> **What is being asked**: Where in the listing does the word "řádu" appear? Report each line that holds it.

> **Material supplied**:
★ ★ ★

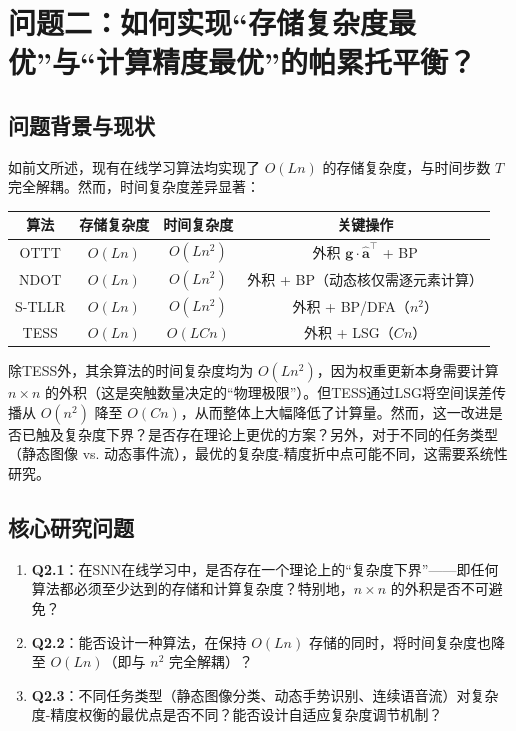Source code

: \documentclass{article}
\begin{document}
\section{问题二：如何实现“存储复杂度最优”与“计算精度最优”的帕累托平衡？}

\subsection{问题背景与现状}

如前文所述，现有在线学习算法均实现了 \(O(Ln)\) 的存储复杂度，与时间步数 \(T\) 完全解耦。然而，时间复杂度差异显著：

\begin{center}
\begin{tabular}{|c|c|c|c|}
\hline
算法 & 存储复杂度 & 时间复杂度 & 关键操作 \\
\hline
OTTT & \(O(Ln)\) & \(O(Ln^2)\) & 外积 \(\mathbf{g} \cdot \hat{\mathbf{a}}^\top\) + BP \\
NDOT & \(O(Ln)\) & \(O(Ln^2)\) & 外积 + BP（动态核仅需逐元素计算） \\
S-TLLR & \(O(Ln)\) & \(O(Ln^2)\) & 外积 + BP/DFA（\(n^2\)） \\
TESS & \(O(Ln)\) & \(O(LCn)\) & 外积 + LSG（\(Cn\)） \\
\hline
\end{tabular}
\end{center}

除TESS外，其余算法的时间复杂度均为 \(O(Ln^2)\)，因为权重更新本身需要计算 \(n \times n\) 的外积（这是突触数量决定的“物理极限”）。但TESS通过LSG将空间误差传播从 \(O(n^2)\) 降至 \(O(Cn)\)，从而整体上大幅降低了计算量。然而，这一改进是否已触及复杂度下界？是否存在理论上更优的方案？另外，对于不同的任务类型（静态图像 vs. 动态事件流），最优的复杂度-精度折中点可能不同，这需要系统性研究。

\subsection{核心研究问题}

\begin{enumerate}
    \item \textbf{Q2.1}：在SNN在线学习中，是否存在一个理论上的“复杂度下界”——即任何算法都必须至少达到的存储和计算复杂度？特别地，\(n \times n\) 的外积是否不可避免？
    \item \textbf{Q2.2}：能否设计一种算法，在保持 \(O(Ln)\) 存储的同时，将时间复杂度也降至 \(O(Ln)\)（即与 \(n^2\) 完全解耦）？
    \item \textbf{Q2.3}：不同任务类型（静态图像分类、动态手势识别、连续语音流）对复杂度-精度权衡的最优点是否不同？能否设计自适应复杂度调节机制？
\end{enumerate}
\end{document}
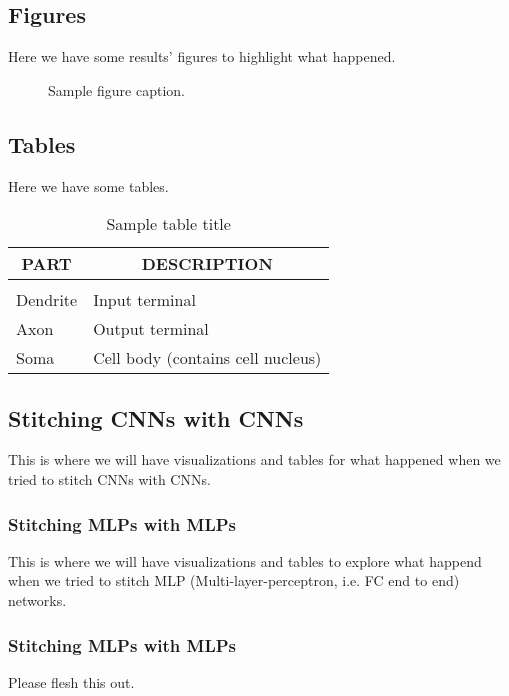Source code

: \documentclass{article} %
\begin{document}
\subsection{Figures}
Here we have some results' figures to highlight what happened.

\begin{figure}[h]
\begin{center}
\fbox{\rule[-.5cm]{0cm}{4cm} \rule[-.5cm]{4cm}{0cm}}
\end{center}
\caption{Sample figure caption.}
\end{figure}

\subsection{Tables}
Here we have some tables.

\begin{table}[h]
\caption{Sample table title}
\label{sample-table}
\begin{center}
\begin{tabular}{ll}
\multicolumn{1}{c}{\bf PART}  &\multicolumn{1}{c}{\bf DESCRIPTION}
\\ \hline \\
Dendrite         &Input terminal \\
Axon             &Output terminal \\
Soma             &Cell body (contains cell nucleus) \\
\end{tabular}
\end{center}
\end{table}

\subsection{Stitching CNNs with CNNs}
This is where we will have visualizations and tables for what happened when
we tried to stitch CNNs with CNNs.

\subsubsection{Stitching MLPs with MLPs}
This is where we will have visualizations and tables to explore what happend
when we tried to stitch MLP (Multi-layer-perceptron, i.e. FC end to end) networks.

\subsubsection{Stitching MLPs with MLPs}
Please flesh this out.
\end{document}
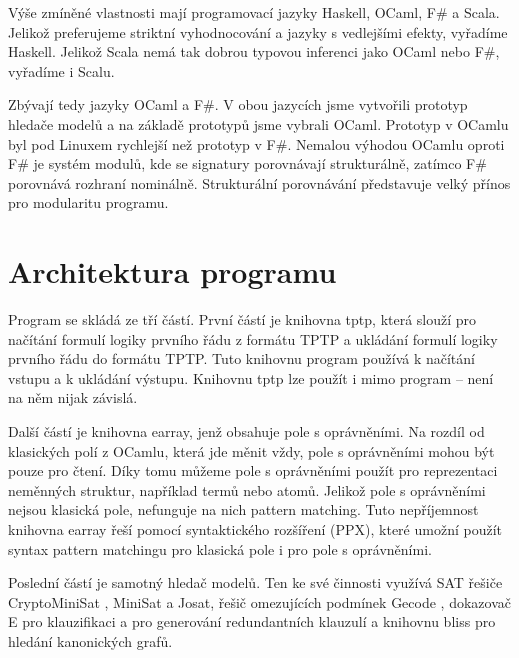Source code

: Výše zmíněné vlastnosti mají programovací jazyky
Haskell, OCaml, F\# a Scala.
Jelikož preferujeme striktní vyhodnocování
a jazyky s vedlejšími efekty, vyřadíme Haskell.
Jelikož Scala nemá tak dobrou typovou inferenci
jako OCaml nebo F\#, vyřadíme i Scalu.


Zbývají tedy jazyky OCaml a F\#.
V obou jazycích jsme vytvořili prototyp
hledače modelů a na základě prototypů
jsme vybrali OCaml.
Prototyp v OCamlu byl pod Linuxem rychlejší než prototyp v F\#.
Nemalou výhodou OCamlu oproti F\# je systém modulů,
kde se signatury porovnávají strukturálně,
zatímco F\# porovnává rozhraní nominálně.
Strukturální porovnávání představuje velký přínos pro modularitu
programu.

\section{Architektura programu}

Program \crossbow{} se skládá ze tří částí.
První částí je knihovna tptp, která slouží
pro načítání formulí logiky prvního řádu
z formátu TPTP \cite{tptpformat} a ukládání formulí logiky prvního řádu
do formátu TPTP. Tuto knihovnu program \crossbow{} používá
k načítání vstupu a k ukládání výstupu.
Knihovnu tptp lze použít i mimo program \crossbow{} -- není
na něm nijak závislá.

Další částí je knihovna earray, jenž obsahuje pole s oprávněními.
Na rozdíl od klasických polí z OCamlu, která jde měnit vždy,
pole s oprávněními mohou být pouze pro čtení.
Díky tomu můžeme pole s oprávněními použít pro reprezentaci
neměnných struktur, například termů nebo atomů.
Jelikož pole s oprávněními nejsou klasická pole,
nefunguje na nich pattern matching.
Tuto nepříjemnost knihovna earray řeší pomocí
syntaktického rozšíření (PPX), které umožní použít
syntax pattern matchingu pro klasická pole
i pro pole s oprávněními.

Poslední částí je samotný hledač modelů.
Ten ke své činnosti využívá SAT řešiče CryptoMiniSat \cite{cryptominisat},
MiniSat \cite{minisat} a Josat, řešič omezujících podmínek
Gecode \cite{gecode}, dokazovač E \cite{eprover18} pro klauzifikaci a
pro generování redundantních klauzulí a knihovnu bliss \cite{bliss}
pro hledání kanonických grafů.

★ ★ ★

> **Exercise answer**:
pro načítání formulí logiky prvního řádu
z formátu TPTP \cite{tptpformat} a ukládání formulí logiky prvního řádu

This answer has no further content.